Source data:

# # # # # # #

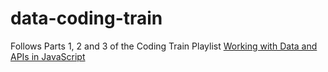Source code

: # data-coding-train

Follows Parts 1, 2 and 3 of the Coding Train Playlist [Working with Data and APIs in JavaScript](https://www.youtube.com/watch?v=DbcLg8nRWEg&list=PLRqwX-V7Uu6YxDKpFzf_2D84p0cyk4T7X&index=1)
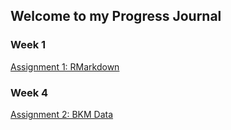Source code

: ## Welcome to my Progress Journal

### Week 1
  [Assignment 1: RMarkdown](Tunahan_Kilic_Rmarkdown_hw.html)

### Week 4
  [Assignment 2: BKM Data](BKM%20Assignment/BKM_Assignment.html)
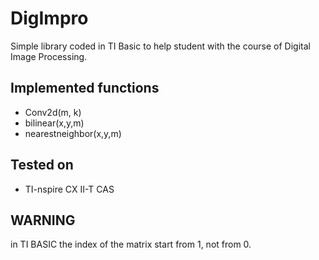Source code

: # DigImpro
Simple library coded in TI Basic to help student with the course of Digital Image Processing.
## Implemented functions
- Conv2d(m, k)
- bilinear(x,y,m)
- nearestneighbor(x,y,m)
## Tested on
- TI-nspire CX II-T CAS
## WARNING
in TI BASIC the index of the matrix start from 1, not from 0.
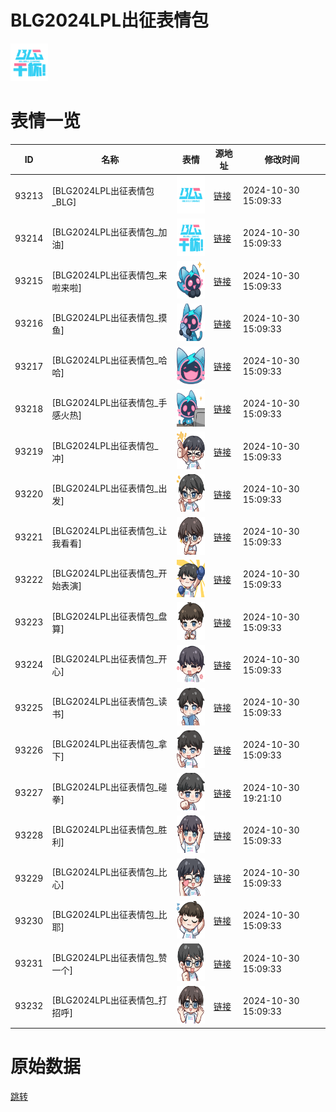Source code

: # BLG2024LPL出征表情包

<img src="./cover.png" height="60" alt="cover" />

# 表情一览

|ID|名称|表情|源地址|修改时间|
|----|----|----|----|----|
|93213|[BLG2024LPL出征表情包_BLG]|<img src="./pic/093213_%5BBLG2024LPL出征表情包_BLG%5D.png" height="60" alt="BLG"/>|[链接](https://i0.hdslb.com/bfs/emote/84b1b3977b7122392a97baa6a3776152cda887bd.png)|2024-10-30 15:09:33|
|93214|[BLG2024LPL出征表情包_加油]|<img src="./pic/093214_%5BBLG2024LPL出征表情包_加油%5D.png" height="60" alt="加油"/>|[链接](https://i0.hdslb.com/bfs/emote/5044d7709b566c5f6fd4684083b890b8873c0df1.png)|2024-10-30 15:09:33|
|93215|[BLG2024LPL出征表情包_来啦来啦]|<img src="./pic/093215_%5BBLG2024LPL出征表情包_来啦来啦%5D.png" height="60" alt="来啦来啦"/>|[链接](https://i0.hdslb.com/bfs/emote/49105fcc4453959b1c532b0da343e44b896def1d.png)|2024-10-30 15:09:33|
|93216|[BLG2024LPL出征表情包_摸鱼]|<img src="./pic/093216_%5BBLG2024LPL出征表情包_摸鱼%5D.png" height="60" alt="摸鱼"/>|[链接](https://i0.hdslb.com/bfs/emote/d85a8e5aa18055124f1a91210f09bcc708ad5e81.png)|2024-10-30 15:09:33|
|93217|[BLG2024LPL出征表情包_哈哈]|<img src="./pic/093217_%5BBLG2024LPL出征表情包_哈哈%5D.png" height="60" alt="哈哈"/>|[链接](https://i0.hdslb.com/bfs/emote/1c9f9536ef13b1ad09b9024821734b228046b143.png)|2024-10-30 15:09:33|
|93218|[BLG2024LPL出征表情包_手感火热]|<img src="./pic/093218_%5BBLG2024LPL出征表情包_手感火热%5D.png" height="60" alt="手感火热"/>|[链接](https://i0.hdslb.com/bfs/emote/847bcb9fde0591f1ce5d5347a7c8be205e97261d.png)|2024-10-30 15:09:33|
|93219|[BLG2024LPL出征表情包_冲]|<img src="./pic/093219_%5BBLG2024LPL出征表情包_冲%5D.png" height="60" alt="冲"/>|[链接](https://i0.hdslb.com/bfs/emote/62e4c06251777fd4f636f46a9f719c3c9f96e392.png)|2024-10-30 15:09:33|
|93220|[BLG2024LPL出征表情包_出发]|<img src="./pic/093220_%5BBLG2024LPL出征表情包_出发%5D.png" height="60" alt="出发"/>|[链接](https://i0.hdslb.com/bfs/emote/cbfd82bfff90b2804078aa22409c80165a769089.png)|2024-10-30 15:09:33|
|93221|[BLG2024LPL出征表情包_让我看看]|<img src="./pic/093221_%5BBLG2024LPL出征表情包_让我看看%5D.png" height="60" alt="让我看看"/>|[链接](https://i0.hdslb.com/bfs/emote/2c76b8d33ce871bca3736c1c743acfaef9481466.png)|2024-10-30 15:09:33|
|93222|[BLG2024LPL出征表情包_开始表演]|<img src="./pic/093222_%5BBLG2024LPL出征表情包_开始表演%5D.png" height="60" alt="开始表演"/>|[链接](https://i0.hdslb.com/bfs/emote/b10cd8dbf7b430ec1be642731c23d82009d6dc7d.png)|2024-10-30 15:09:33|
|93223|[BLG2024LPL出征表情包_盘算]|<img src="./pic/093223_%5BBLG2024LPL出征表情包_盘算%5D.png" height="60" alt="盘算"/>|[链接](https://i0.hdslb.com/bfs/emote/a7fa1ec45ef79e706ceeb5a302451e6cc52fb4ee.png)|2024-10-30 15:09:33|
|93224|[BLG2024LPL出征表情包_开心]|<img src="./pic/093224_%5BBLG2024LPL出征表情包_开心%5D.png" height="60" alt="开心"/>|[链接](https://i0.hdslb.com/bfs/emote/8402bb585f6eff86b5b5a82e7b87488a83dfdecf.png)|2024-10-30 15:09:33|
|93225|[BLG2024LPL出征表情包_读书]|<img src="./pic/093225_%5BBLG2024LPL出征表情包_读书%5D.png" height="60" alt="读书"/>|[链接](https://i0.hdslb.com/bfs/emote/6a59785db66ed4b6d027ac660bfc89b38a087c7d.png)|2024-10-30 15:09:33|
|93226|[BLG2024LPL出征表情包_拿下]|<img src="./pic/093226_%5BBLG2024LPL出征表情包_拿下%5D.png" height="60" alt="拿下"/>|[链接](https://i0.hdslb.com/bfs/emote/d820e8e0cc975657f2145b9fa8761a076f51d73d.png)|2024-10-30 15:09:33|
|93227|[BLG2024LPL出征表情包_碰拳]|<img src="./pic/093227_%5BBLG2024LPL出征表情包_碰拳%5D.png" height="60" alt="碰拳"/>|[链接](https://i0.hdslb.com/bfs/emote/a01120581b378d8c73b9e6b505e0fd58cd1edf5a.png)|2024-10-30 19:21:10|
|93228|[BLG2024LPL出征表情包_胜利]|<img src="./pic/093228_%5BBLG2024LPL出征表情包_胜利%5D.png" height="60" alt="胜利"/>|[链接](https://i0.hdslb.com/bfs/emote/f663a557445f0b342939ebf4b5a6bab8e6bd4fa7.png)|2024-10-30 15:09:33|
|93229|[BLG2024LPL出征表情包_比心]|<img src="./pic/093229_%5BBLG2024LPL出征表情包_比心%5D.png" height="60" alt="比心"/>|[链接](https://i0.hdslb.com/bfs/emote/914fa5e809ea90727bc1772c6928f55724c9d6e5.png)|2024-10-30 15:09:33|
|93230|[BLG2024LPL出征表情包_比耶]|<img src="./pic/093230_%5BBLG2024LPL出征表情包_比耶%5D.png" height="60" alt="比耶"/>|[链接](https://i0.hdslb.com/bfs/emote/236802013b99e0dec1b96d5f6a0870f227252f0b.png)|2024-10-30 15:09:33|
|93231|[BLG2024LPL出征表情包_赞一个]|<img src="./pic/093231_%5BBLG2024LPL出征表情包_赞一个%5D.png" height="60" alt="赞一个"/>|[链接](https://i0.hdslb.com/bfs/emote/6255536a413c4c52ca641708949840318d5906dc.png)|2024-10-30 15:09:33|
|93232|[BLG2024LPL出征表情包_打招呼]|<img src="./pic/093232_%5BBLG2024LPL出征表情包_打招呼%5D.png" height="60" alt="打招呼"/>|[链接](https://i0.hdslb.com/bfs/emote/053e3e7c48cf2cc381af2510efcffa3b0202336f.png)|2024-10-30 15:09:33|

# 原始数据

[跳转](./raw.json)

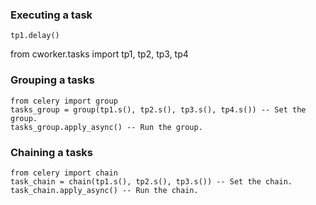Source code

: 
### Executing a task
    tp1.delay()


from cworker.tasks import tp1, tp2, tp3, tp4
### Grouping a tasks
    from celery import group
    tasks_group = group(tp1.s(), tp2.s(), tp3.s(), tp4.s()) -- Set the group.
    tasks_group.apply_async() -- Run the group.

### Chaining a tasks
    from celery import chain
    task_chain = chain(tp1.s(), tp2.s(), tp3.s()) -- Set the chain.
    task_chain.apply_async() -- Run the chain.


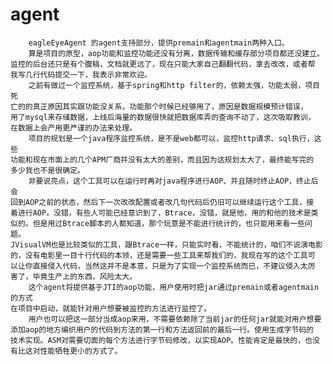 # agent
        eagleEyeAgent 的agent支持部分，提供premain和agentmain两种入口。
        算是项目的原型，aop功能和监控功能还没有分离，数据传输和缓存部分项目都还没建立。
    监控的后台还只是有个腹稿，文档就更远了，现在只能大家自己翻翻代码，拿去改改，或者帮
    我写几行代码提交一下，我表示非常欢迎。
        之前有做过一个监控系统，基于spring和http filter的，依赖太强，功能太弱，项目死
    亡的的真正原因其实跟功能没关系，功能那个时候已经够用了，原因是数据规模预计错误，
    用了mysql来存储数据，上线后海量的数据很快就把数据库弄的查询不动了，这次吸取教训，
    在数据上会产用更严谨的办法来处理。
        项目的规划是一个java程序监控系统，是不是web都可以，监控http请求、sql执行，这些
    功能和现在市面上的几个APM厂商并没有太大的差别，而且因为这规划太大了，最终能写完的
    多少我也不是很确定。
        非要说亮点，这个工具可以在运行时再对java程序进行AOP、并且随时终止AOP，终止后会
    回到AOP之前的状态，然后下一次改改配置或者改几句代码后仍旧可以继续运行这个工具，接
    着进行AOP。没错，有些人可能已经意识到了，Btrace，没错，就是他，用的和他的技术是类
    似的。但是用过Btrace脚本的人都知道，那个玩意是不能进行统计的，也只能用来看一些问题。
    JVisualVM也是比较类似的工具，跟Btrace一样，只能实时看，不能统计的，咱们不说演电影
    的，没有电影里一目十行代码的本领，还是需要一些工具来帮我们的，我现在写的这个工具可
    以让你直接侵入代码，当然这并不是本意，只是为了实现一个监控系统而已，不建议侵入太厉
    害了，毕竟生产上的东西，风险太大。
        这个agent将提供基于JTI的aop功能，用户使用时把jar通过premain或者agentmain的方式
    在项目中启动，就能针对用户想要被监控的方法进行监控了。
        用户也可以把这一部分当成aop来用，不需要依赖除了当前jar的任何jar就能对用户想要
    添加aop的地方编织用户的代码到方法的第一行和方法返回前的最后一行。使用生成字节码的
    技术实现。ASM对需要切面的每个方法进行字节码修改，以实现AOP。性能肯定是最快的，也没
    有比这对性能牺牲更小的方式了。
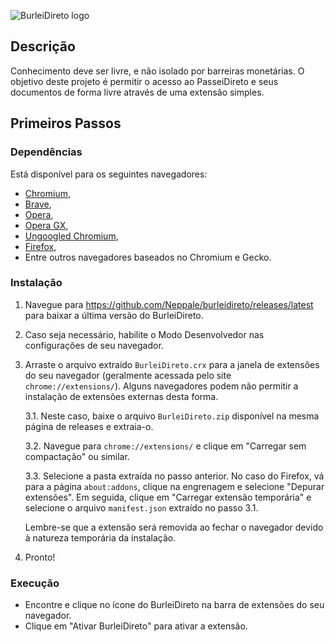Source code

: ![BurleiDireto logo](https://i.imgur.com/BC0JacA.png)

## Descrição

Conhecimento deve ser livre, e não isolado por barreiras monetárias.
O objetivo deste projeto é permitir o acesso ao PasseiDireto e seus documentos de forma livre através de uma extensão simples.

## Primeiros Passos

### Dependências

Está disponível para os seguintes navegadores:

- [Chromium](https://www.chromium.org/getting-involved/download-chromium),
- [Brave](https://brave.com/download/),
- [Opera](https://www.opera.com/pt-br/computer/windows),
- [Opera GX](https://www.opera.com/computer/gx),
- [Ungoogled Chromium](https://ungoogled-software.github.io/ungoogled-chromium-binaries/),
- [Firefox](https://www.mozilla.org/pt-BR/firefox/new/),
- Entre outros navegadores baseados no Chromium e Gecko.

### Instalação

1. Navegue para https://github.com/Neppale/burleidireto/releases/latest para baixar a última versão do BurleiDireto.
2. Caso seja necessário, habilite o Modo Desenvolvedor nas configurações de seu navegador.
3. Arraste o arquivo extraído `BurleiDireto.crx` para a janela de extensões do seu navegador (geralmente acessada pelo site `chrome://extensions/`).
   Alguns navegadores podem não permitir a instalação de extensões externas desta forma.

   3.1. Neste caso, baixe o arquivo `BurleiDireto.zip` disponível na mesma página de releases e extraia-o.

   3.2. Navegue para `chrome://extensions/` e clique em "Carregar sem compactação" ou similar.

   3.3. Selecione a pasta extraída no passo anterior. No caso do Firefox, vá para a página `about:addons`, clique na engrenagem e selecione "Depurar extensões". Em seguida, clique em "Carregar extensão temporária" e selecione o arquivo `manifest.json` extraído no passo 3.1.

   Lembre-se que a extensão será removida ao fechar o navegador devido à natureza temporária da instalação.

4. Pronto!

### Execução

- Encontre e clique no ícone do BurleiDireto na barra de extensões do seu navegador.
- Clique em "Ativar BurleiDireto" para ativar a extensão.
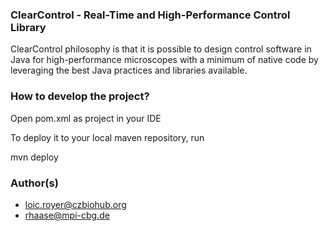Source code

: ### ClearControl - Real-Time and High-Performance Control Library ###

ClearControl philosophy is that it is possible to design control software in
Java for high-performance microscopes with a minimum of native code by
leveraging the best Java practices and libraries available. 

### How to develop the project? ###
Open pom.xml as project in your IDE

To deploy it to your local maven repository, run

mvn deploy


### Author(s) ###

* loic.royer@czbiohub.org
* rhaase@mpi-cbg.de

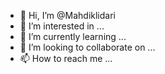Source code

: - 👋 Hi, I’m @Mahdiklidari
- 👀 I’m interested in ...
- 🌱 I’m currently learning ...
- 💞️ I’m looking to collaborate on ...
- 📫 How to reach me ...

<!---
Mahdiklidari/Mahdiklidari is a ✨ special ✨ repository because its `README.md` (this file) appears on your GitHub profile.
You can click the Preview link to take a look at your changes.
--->
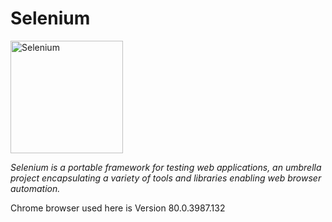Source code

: # Selenium
<a href="https://selenium.dev">
<img src="https://selenium.dev/images/selenium_logo_square_green.png" width="180" alt="Selenium"/></a>

*Selenium is a portable framework for testing web applications, 
an umbrella project encapsulating a variety of tools and libraries enabling web browser automation.*

Chrome browser used here is Version 80.0.3987.132
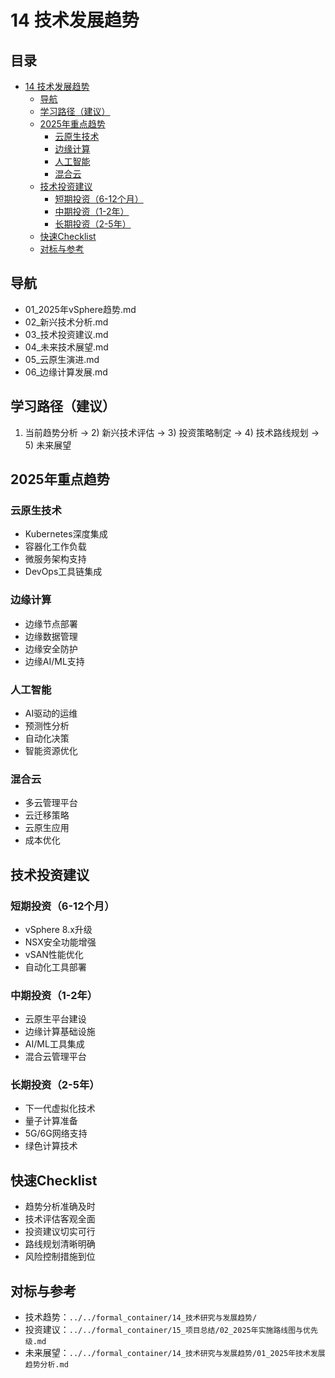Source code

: # 14 技术发展趋势

## 目录

- [14 技术发展趋势](#14-技术发展趋势)
  - [导航](#导航)
  - [学习路径（建议）](#学习路径建议)
  - [2025年重点趋势](#2025年重点趋势)
    - [云原生技术](#云原生技术)
    - [边缘计算](#边缘计算)
    - [人工智能](#人工智能)
    - [混合云](#混合云)
  - [技术投资建议](#技术投资建议)
    - [短期投资（6-12个月）](#短期投资6-12个月)
    - [中期投资（1-2年）](#中期投资1-2年)
    - [长期投资（2-5年）](#长期投资2-5年)
  - [快速Checklist](#快速checklist)
  - [对标与参考](#对标与参考)



## 导航

- 01_2025年vSphere趋势.md
- 02_新兴技术分析.md
- 03_技术投资建议.md
- 04_未来技术展望.md
- 05_云原生演进.md
- 06_边缘计算发展.md

## 学习路径（建议）

1) 当前趋势分析 → 2) 新兴技术评估 → 3) 投资策略制定 → 4) 技术路线规划 → 5) 未来展望

## 2025年重点趋势

### 云原生技术

- Kubernetes深度集成
- 容器化工作负载
- 微服务架构支持
- DevOps工具链集成

### 边缘计算

- 边缘节点部署
- 边缘数据管理
- 边缘安全防护
- 边缘AI/ML支持

### 人工智能

- AI驱动的运维
- 预测性分析
- 自动化决策
- 智能资源优化

### 混合云

- 多云管理平台
- 云迁移策略
- 云原生应用
- 成本优化

## 技术投资建议

### 短期投资（6-12个月）

- vSphere 8.x升级
- NSX安全功能增强
- vSAN性能优化
- 自动化工具部署

### 中期投资（1-2年）

- 云原生平台建设
- 边缘计算基础设施
- AI/ML工具集成
- 混合云管理平台

### 长期投资（2-5年）

- 下一代虚拟化技术
- 量子计算准备
- 5G/6G网络支持
- 绿色计算技术

## 快速Checklist

- 趋势分析准确及时
- 技术评估客观全面
- 投资建议切实可行
- 路线规划清晰明确
- 风险控制措施到位

## 对标与参考

- 技术趋势：`../../formal_container/14_技术研究与发展趋势/`
- 投资建议：`../../formal_container/15_项目总结/02_2025年实施路线图与优先级.md`
- 未来展望：`../../formal_container/14_技术研究与发展趋势/01_2025年技术发展趋势分析.md`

# # # # # # #

→ **AIM OF THE EXERCISE**: Wherever the string "ClearControl" occurs in the entries, copy that whole line.

→ **WORKED SOLUTION**:
: ### ClearControl - Real-Time and High-Performance Control Library ###
ClearControl philosophy is that it is possible to design control software in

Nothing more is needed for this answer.